Web Server Redirection

Web Server Redirection generally means that the server receiving an HTTP request does not actually serve that request, but instead redirects the client to another server. Redirection is primarily needed forLoad Balancing. For popular websites, it is not possible for a single machine to serve all the requests. So several servers are in operation simultaneously, sharing the load. Redirection is also needed if the website has been shifted.

 Ideally, redirection should be transparent to the end user. But there are both types of mechanism in use. e.g. There are websites like sourceforge.net which present the user with a list of mirror sites and user has to choose one of these mirrors. However, statistics show that most users use the first mirror in the list!

Redirection has two compoents

Client side approaches

In this approach, it is the responsibility of client(typically a browser) to choose a server out of the available mirrors.

Earlier, netscape had several servers names www1, www2, www3, ... And it was the responsibility of Netscape browser to randomly choose one of these when user accessed www.netscape.com. This approach is not useful because it is not scalable.

Smart Client Approach: In this approach, the client downloads an applet from server. The applet decides which mirror to use for requests.

Both the above methods can be implemented on a proxy, in which case they will be effective for all hosts using that proxy.

Disadvantages of client side approach: It requires specific server side information like which server replicas(mirrors) are there, what parameter to use for decision and the value of that parameter for the replicas. Using a dynamic parameter like server load is not possible, because tracking it will have huge overhead.

DNS- based approaches

There is a single name used for the website. The client will ask DNS server for the IP address of the server. At that time, DNS server can choose an appropriate mirror and return its IP address. All mirrors have different IP addresses.

Disadvantages: The major problem with this approach is caching. The DNS responses are cached by intermediate DNS servers and by the client also. So for the time a response is cached, all the requests using that will go to the same mirror. As a result, that mirror may get overloaded. So this allows only a coarse grained redirection. The authority name server has only a limited control over caching. Setting a low TTL(time to live) in the DNS response does not help because an intermediate name server may refuse to accept response having TTL below a certain threshold.

Another obvious disadvantage is that it increases the load on DNS server.

There are two types of algorithms for deciding which mirror to choose: Constant-TTL and Adaptive-TTL

Constant-TTL DNS redirection

Adaptive-TTL DNS redirection

In this approach, the TTL in the DNS response is set depending on state of the mirror and the information about the client. e.g.
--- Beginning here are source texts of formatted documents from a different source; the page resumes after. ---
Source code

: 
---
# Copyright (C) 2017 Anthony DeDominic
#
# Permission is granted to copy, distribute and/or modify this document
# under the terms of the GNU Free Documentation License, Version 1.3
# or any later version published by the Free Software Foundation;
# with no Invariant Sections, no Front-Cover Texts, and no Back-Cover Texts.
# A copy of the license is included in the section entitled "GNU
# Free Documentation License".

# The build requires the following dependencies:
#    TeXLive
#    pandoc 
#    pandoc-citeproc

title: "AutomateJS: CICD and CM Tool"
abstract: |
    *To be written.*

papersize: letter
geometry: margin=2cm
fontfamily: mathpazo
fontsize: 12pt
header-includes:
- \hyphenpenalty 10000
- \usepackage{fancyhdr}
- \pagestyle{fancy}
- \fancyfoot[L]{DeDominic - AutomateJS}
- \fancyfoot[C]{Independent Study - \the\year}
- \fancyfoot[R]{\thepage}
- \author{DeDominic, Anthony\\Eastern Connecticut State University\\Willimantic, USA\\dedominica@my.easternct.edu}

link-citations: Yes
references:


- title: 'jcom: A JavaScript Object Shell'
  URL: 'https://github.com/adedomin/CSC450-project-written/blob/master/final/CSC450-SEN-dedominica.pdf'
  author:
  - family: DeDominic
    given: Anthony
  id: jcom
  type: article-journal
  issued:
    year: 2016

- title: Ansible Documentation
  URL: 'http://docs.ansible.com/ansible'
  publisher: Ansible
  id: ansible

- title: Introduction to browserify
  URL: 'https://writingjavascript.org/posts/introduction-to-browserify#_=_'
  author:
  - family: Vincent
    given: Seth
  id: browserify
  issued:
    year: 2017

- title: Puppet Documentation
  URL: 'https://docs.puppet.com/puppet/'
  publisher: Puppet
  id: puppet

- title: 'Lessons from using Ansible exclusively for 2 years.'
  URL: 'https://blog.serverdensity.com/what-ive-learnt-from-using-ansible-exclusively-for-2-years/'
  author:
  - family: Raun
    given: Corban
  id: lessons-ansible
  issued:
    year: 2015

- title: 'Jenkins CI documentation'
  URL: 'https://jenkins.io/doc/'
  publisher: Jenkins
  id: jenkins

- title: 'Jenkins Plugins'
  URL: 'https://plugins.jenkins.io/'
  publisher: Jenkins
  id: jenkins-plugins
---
TTL can be set high for a currently lightly loaded high-end machine.

Dispatcher-based approaches

In this approach, there is a central server called dispatcher which receives all the requests and then redirects the requests to appropriate server replicas. The dispatcher has a single IP address and identifies individual servers through some other address. In this approach also, there can be redirection at different levels. The possibilities depend on whether all replicas are on a LAN or are spread on a WAN.

Server-based approaches

In this approach, one of the mirrors, on getting an HTTP request, may decide to redirect the client to another mirror. Again, the redirection may happen at different levels: IP level with packet rewriting or at HTTP level. But it is generally done at the HTTP level. This approach is used along with another approach like DNS-based redirection. DNS-based redirection provides coarse grained redirection and this approach provides the fine-grained redirection if required.

Comparison of approaches:

Source: V.Cardellini, M.Colajanni, and P.S.Yu, "Dynamic Load Balancing on Web-Server Systems"

The choice for a mirror can be based on various criterion. Two common ones are network bandwidth and server load. Network bandwith is not generally the bottleneck these days, so server load is a more important consideration.